I tre precedenti nominati risalgono tutti a meno di un anno fa e paradossalmente Sinner ha vinto i suoi quattro match tutti da sfavorito, almeno in ossequio a quanto riferisce il computer: a Wimbledon era numero 13 e Alcaraz 7, a Umago rispettivamente 10 e 5, a Miami 11 e 1 e a Pechino 2023 7 e 2. Oggi il ranking lo vede più in alto del suo avversario, ma le condizioni generali e ambientali paiono dire il contrario: innanzitutto la storia dei due contendenti nel torneo e quindi la confidenza sull’erba in generale (seconda finale verde per Jannik con un titolo, quinta con quattro successi per Carlos). Alcaraz inoltre ha perso solo tre incontri sul prato: oltre al citato match con Jannik c’è un preistorico secondo turno nel 2021 a Church Road con Medvedev e un ottavo di finale al Queens’ lo scorso anno con Draper.

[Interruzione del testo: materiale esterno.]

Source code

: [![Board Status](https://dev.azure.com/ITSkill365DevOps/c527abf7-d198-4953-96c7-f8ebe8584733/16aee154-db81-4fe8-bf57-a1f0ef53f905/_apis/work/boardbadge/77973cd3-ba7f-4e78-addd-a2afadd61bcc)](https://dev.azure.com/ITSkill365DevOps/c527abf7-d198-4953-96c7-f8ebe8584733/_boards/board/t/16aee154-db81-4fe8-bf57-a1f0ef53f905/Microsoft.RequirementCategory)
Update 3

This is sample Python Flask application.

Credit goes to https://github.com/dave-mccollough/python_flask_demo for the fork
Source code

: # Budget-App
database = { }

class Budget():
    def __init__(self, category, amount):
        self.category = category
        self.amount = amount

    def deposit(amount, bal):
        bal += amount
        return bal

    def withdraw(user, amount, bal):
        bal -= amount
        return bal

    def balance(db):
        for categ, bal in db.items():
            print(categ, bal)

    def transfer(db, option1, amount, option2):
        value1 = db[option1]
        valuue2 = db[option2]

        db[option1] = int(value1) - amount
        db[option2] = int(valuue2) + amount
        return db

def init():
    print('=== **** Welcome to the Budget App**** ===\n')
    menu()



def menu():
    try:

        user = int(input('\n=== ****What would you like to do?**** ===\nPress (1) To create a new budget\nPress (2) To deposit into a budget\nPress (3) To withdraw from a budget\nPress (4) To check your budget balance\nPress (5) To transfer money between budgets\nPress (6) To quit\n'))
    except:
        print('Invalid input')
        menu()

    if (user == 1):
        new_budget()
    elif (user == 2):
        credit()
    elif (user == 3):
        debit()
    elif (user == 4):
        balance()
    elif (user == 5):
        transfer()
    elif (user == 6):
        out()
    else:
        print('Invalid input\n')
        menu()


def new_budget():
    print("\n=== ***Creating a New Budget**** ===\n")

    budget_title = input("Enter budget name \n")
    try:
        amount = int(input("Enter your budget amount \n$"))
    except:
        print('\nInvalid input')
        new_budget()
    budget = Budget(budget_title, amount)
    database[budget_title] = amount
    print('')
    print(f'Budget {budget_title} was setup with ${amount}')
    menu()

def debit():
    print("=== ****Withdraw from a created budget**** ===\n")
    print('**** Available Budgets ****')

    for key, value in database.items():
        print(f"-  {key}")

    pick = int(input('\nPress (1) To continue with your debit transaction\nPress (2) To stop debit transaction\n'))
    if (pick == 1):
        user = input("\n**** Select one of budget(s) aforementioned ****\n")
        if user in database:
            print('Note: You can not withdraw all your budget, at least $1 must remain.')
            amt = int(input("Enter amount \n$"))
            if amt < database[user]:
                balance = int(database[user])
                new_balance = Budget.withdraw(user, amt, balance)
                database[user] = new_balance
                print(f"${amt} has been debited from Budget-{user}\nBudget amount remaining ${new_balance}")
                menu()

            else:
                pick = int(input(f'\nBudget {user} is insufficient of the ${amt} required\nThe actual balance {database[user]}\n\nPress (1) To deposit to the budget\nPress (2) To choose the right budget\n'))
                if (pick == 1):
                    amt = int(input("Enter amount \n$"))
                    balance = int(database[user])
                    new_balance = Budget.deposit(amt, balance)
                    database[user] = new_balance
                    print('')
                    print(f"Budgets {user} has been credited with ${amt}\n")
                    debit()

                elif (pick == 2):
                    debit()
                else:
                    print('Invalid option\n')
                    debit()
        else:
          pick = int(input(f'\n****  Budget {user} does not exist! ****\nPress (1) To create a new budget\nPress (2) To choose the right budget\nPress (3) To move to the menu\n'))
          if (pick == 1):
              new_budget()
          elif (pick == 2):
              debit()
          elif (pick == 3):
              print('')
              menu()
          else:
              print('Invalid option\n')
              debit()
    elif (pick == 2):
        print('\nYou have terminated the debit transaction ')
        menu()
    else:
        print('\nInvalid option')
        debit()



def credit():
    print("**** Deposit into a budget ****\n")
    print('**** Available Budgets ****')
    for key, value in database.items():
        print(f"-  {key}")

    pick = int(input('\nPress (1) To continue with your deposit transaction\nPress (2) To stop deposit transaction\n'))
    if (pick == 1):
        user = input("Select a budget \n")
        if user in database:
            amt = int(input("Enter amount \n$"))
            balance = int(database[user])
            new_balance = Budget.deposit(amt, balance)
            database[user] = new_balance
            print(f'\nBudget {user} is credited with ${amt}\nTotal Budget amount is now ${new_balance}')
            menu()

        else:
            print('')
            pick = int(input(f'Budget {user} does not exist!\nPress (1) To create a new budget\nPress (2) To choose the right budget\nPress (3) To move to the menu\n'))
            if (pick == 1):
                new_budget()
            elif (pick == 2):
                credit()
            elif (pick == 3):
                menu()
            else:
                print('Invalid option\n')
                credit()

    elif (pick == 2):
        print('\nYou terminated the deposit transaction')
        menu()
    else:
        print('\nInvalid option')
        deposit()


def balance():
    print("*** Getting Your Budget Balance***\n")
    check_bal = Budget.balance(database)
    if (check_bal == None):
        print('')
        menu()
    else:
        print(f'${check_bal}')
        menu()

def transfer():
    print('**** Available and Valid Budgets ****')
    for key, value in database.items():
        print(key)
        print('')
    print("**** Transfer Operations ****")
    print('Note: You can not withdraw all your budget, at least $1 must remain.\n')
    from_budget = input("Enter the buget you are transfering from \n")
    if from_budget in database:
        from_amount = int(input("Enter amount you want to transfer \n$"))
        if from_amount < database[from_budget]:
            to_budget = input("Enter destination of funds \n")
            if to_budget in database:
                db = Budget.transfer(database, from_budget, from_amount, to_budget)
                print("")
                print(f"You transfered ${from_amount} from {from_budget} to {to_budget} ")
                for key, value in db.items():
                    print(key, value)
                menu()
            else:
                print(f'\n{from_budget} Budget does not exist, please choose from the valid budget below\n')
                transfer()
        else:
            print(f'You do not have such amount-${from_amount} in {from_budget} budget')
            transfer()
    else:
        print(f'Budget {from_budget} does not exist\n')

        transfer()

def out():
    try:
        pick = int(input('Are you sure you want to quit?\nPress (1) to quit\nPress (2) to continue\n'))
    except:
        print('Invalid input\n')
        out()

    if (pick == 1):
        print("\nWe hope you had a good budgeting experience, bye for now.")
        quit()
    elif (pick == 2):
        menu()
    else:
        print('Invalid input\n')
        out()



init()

Djokovic considera Carlos il favorito e un conoscitore del gioco del calibro di Ivan Ljubicic riconosce allo spagnolo migliore adattabilità alla superficie. Qual è il momento emotivo dei due? Carlos incassa la benevolenza degli Dei del nostro sport, ha il vento dei precedenti che soffia alle sue spalle e familiarità con la seconda domenica del torneo. Sinner è il numero uno ma stavolta forse non ha altri alleati, domenica è davvero l’outsider della giornata, nonostante le quote siano in equilibrio e lo diano anzi leggermente in vantaggio; è forse la migliore condizione psicologica per attaccare la “balena iberica”, cetaceo che ama le scalate impossibili ma che, quando tutto sembra più accomodato, talvolta si perde. E se Jannik-Achab si fa trovare pronto, tutto può succedere.